The 'what we lose in margin, we'll make up for in volume' strategy is failing. And for the NYSE it is failing large. The decision to 'enable' HFT - for its 'liquidity-provision', which after all has done nothing but expose the dismal reality of a market structure designed to nickel-and-dime retail til the last penny drops, has had the absolute opposite unintended consequence of driving the only real liquidity provider - the retail trader putting his real money to work - out of the market. As Securities Technology reports, the NYSE Euronext reports daily volume of trading stocks down 16.9% from a year ago (and down 17.8% YTD compared to last year) and down 9.9% from June alone.
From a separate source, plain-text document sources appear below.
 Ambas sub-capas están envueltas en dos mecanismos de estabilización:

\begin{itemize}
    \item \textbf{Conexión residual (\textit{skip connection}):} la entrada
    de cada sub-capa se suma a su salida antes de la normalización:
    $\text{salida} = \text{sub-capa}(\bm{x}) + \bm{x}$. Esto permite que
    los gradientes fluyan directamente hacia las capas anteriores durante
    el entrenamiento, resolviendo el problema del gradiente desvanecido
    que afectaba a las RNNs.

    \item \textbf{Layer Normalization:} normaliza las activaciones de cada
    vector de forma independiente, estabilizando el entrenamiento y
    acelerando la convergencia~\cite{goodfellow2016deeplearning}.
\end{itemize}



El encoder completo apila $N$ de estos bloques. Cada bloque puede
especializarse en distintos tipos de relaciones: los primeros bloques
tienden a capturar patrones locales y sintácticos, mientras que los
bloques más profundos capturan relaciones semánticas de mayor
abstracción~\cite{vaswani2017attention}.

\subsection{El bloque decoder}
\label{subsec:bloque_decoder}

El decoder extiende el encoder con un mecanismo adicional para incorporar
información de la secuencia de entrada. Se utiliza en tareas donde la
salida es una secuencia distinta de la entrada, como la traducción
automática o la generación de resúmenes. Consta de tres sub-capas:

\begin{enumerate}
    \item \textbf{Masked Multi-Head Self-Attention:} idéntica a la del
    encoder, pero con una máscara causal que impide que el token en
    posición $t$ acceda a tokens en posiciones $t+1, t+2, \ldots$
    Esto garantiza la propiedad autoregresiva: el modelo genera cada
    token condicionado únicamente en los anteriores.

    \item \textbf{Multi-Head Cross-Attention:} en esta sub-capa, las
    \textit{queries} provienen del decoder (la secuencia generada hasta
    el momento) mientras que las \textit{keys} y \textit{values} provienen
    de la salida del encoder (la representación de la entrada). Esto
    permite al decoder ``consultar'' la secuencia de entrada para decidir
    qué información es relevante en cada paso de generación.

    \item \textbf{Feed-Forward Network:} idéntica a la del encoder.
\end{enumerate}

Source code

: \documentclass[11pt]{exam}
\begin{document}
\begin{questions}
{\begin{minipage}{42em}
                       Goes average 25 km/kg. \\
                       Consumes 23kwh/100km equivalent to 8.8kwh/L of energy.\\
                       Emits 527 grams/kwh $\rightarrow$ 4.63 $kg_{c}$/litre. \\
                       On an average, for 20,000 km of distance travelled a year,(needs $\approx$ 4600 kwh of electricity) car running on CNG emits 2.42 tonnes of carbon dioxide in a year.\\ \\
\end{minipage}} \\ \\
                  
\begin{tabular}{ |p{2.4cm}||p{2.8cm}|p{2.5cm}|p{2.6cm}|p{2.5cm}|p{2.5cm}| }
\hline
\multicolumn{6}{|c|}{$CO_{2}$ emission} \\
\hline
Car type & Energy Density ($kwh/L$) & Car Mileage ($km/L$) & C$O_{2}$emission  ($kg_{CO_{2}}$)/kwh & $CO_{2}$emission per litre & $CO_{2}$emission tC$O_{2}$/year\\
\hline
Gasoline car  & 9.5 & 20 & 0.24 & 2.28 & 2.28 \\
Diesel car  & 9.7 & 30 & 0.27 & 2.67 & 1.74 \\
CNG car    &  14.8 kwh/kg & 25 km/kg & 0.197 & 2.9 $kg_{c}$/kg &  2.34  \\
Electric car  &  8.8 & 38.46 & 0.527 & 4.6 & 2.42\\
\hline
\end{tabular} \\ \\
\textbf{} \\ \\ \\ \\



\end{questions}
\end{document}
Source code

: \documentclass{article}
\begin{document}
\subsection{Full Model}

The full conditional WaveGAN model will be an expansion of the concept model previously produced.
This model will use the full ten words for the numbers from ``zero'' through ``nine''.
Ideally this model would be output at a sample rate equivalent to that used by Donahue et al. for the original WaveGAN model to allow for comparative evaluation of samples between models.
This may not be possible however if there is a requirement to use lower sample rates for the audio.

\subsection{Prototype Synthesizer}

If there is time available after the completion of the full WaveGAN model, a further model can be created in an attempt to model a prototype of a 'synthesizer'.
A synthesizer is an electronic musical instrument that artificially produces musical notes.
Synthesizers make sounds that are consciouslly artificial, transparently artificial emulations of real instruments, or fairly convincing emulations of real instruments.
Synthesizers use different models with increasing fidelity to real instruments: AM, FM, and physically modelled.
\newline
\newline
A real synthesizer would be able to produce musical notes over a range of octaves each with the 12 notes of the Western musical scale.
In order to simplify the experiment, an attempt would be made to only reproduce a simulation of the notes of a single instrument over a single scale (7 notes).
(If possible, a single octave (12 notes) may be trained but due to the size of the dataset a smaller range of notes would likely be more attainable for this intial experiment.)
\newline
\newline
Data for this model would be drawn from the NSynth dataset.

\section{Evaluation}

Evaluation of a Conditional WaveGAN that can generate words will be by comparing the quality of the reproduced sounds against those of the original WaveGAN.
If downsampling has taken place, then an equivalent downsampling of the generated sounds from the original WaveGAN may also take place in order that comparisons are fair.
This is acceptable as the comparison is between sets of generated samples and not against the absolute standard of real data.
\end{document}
Trading in stocks on its exchanges in Europe were also down 12.3%. This plunge in stock trading has knocked into the derivative markets which have seen a massive 15.8% cliff-dive worldwide from June to July.
One more nail statistic in the coffin of CNBC's audience is a 29.7% drop in ETF transactions year-over-year and NYSE/Arca/MKT's share of trading in NYSE-listed stocks is down 34.3% from a year ago as the dark pools rise.
With volumes collapsing it is only likely that we will see far more 'incidents' such as Knight - where companies whose top-line explicitly stems from flow trading - increasingly find themselves redundant; whether or not this is due to a self-inflicted algo, or other, potentially more sinister, reasons.